On 4/15/21 1:04 AM, Qu Wenruo wrote:
Btrfs has two endio functions to mark certain io range finished for
ordered extents:
- __endio_write_update_ordered()
   This is for direct IO

- btrfs_writepage_endio_finish_ordered()
   This for buffered IO.

However they go different routines to handle ordered extent io:
- Whether to iterate through all ordered extents
   __endio_write_update_ordered() will but
   btrfs_writepage_endio_finish_ordered() will not.

   In fact, iterating through all ordered extents will benefit later
   subpage support, while for current PAGE_SIZE == sectorsize requirement
   those behavior makes no difference.

- Whether to update page Private2 flag
   __endio_write_update_ordered() will no update page Private2 flag as
   for iomap direct IO, the page can be not even mapped.
   While btrfs_writepage_endio_finish_ordered() will clear Private2 to
   prevent double accounting against btrfs_invalidatepage().

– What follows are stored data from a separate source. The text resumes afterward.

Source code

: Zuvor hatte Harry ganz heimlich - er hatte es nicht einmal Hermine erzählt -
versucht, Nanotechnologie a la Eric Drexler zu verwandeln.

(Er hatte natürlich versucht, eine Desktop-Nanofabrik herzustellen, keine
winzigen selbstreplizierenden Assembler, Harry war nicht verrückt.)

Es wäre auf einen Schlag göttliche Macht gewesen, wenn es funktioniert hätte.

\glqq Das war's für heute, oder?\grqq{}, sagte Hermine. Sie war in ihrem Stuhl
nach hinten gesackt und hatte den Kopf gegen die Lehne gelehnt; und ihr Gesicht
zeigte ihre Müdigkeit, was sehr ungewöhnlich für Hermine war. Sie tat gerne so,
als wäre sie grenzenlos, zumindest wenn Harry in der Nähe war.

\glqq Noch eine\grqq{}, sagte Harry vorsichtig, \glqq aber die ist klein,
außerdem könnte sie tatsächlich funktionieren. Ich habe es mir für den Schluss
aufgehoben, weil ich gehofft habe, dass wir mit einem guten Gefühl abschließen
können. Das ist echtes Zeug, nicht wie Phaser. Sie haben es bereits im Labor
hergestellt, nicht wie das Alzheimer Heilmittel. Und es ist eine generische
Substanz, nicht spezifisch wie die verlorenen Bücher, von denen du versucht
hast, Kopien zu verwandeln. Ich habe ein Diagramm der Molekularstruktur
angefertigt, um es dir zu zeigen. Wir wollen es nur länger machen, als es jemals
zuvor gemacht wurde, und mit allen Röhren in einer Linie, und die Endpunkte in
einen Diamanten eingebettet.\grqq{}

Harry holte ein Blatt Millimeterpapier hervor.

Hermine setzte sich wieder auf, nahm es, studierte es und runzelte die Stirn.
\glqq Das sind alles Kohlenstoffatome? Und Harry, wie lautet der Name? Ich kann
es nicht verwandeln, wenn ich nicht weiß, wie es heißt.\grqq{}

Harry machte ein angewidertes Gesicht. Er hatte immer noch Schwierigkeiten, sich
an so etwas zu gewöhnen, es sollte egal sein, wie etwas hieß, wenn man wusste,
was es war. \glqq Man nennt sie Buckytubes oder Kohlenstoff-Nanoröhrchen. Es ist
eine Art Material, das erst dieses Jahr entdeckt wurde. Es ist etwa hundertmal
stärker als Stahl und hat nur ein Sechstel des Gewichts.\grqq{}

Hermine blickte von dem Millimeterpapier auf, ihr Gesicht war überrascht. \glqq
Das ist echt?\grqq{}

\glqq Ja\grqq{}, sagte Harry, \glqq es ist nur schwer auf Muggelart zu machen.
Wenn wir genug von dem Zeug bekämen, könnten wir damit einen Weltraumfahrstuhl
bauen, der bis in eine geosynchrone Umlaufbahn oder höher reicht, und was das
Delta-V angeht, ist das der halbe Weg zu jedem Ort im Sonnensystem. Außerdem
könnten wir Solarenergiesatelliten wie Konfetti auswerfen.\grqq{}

Those differences are pretty small, and the ordered extent iterations
codes in callers makes code much harder to read.

So this patch will introduce a new function,
btrfs_mark_ordered_io_finished(), to do the heavy lifting work:
- Iterate through all ordered extents in the range
- Do the ordered extent accounting
- Queue the work for finished ordered extent

This function has two new feature:
- Proper underflow detection and recover
   The old underflow detection will only detect the problem, then
   continue.
   No proper info like root/inode/ordered extent info, nor noisy enough
   to be caught by fstests.

   Furthermore when underflow happens, the ordered extent will never
   finish.

   New error detection will reset the bytes_left to 0, do proper
   kernel warning, and output extra info including root, ino, ordered
   extent range, the underflow value.

- Prevent double accounting based on Private2 flag
   Now if we find a range without Private2 flag, we will skip to next
   range.
   As that means someone else has already finished the accounting of
   ordered extent.
   This makes no difference for current code, but will be a critical part
   for incoming subpage support.

Now both endio functions only need to call that new function.

And since the only caller of btrfs_dec_test_first_ordered_pending() is
removed, also remove btrfs_dec_test_first_ordered_pending() completely.

Signed-off-by: Qu Wenruo <w...@suse.com>
---
  fs/btrfs/inode.c        |  55 +-----------
  fs/btrfs/ordered-data.c | 179 +++++++++++++++++++++++++++-------------
  fs/btrfs/ordered-data.h |   8 +-
  3 files changed, 129 insertions(+), 113 deletions(-)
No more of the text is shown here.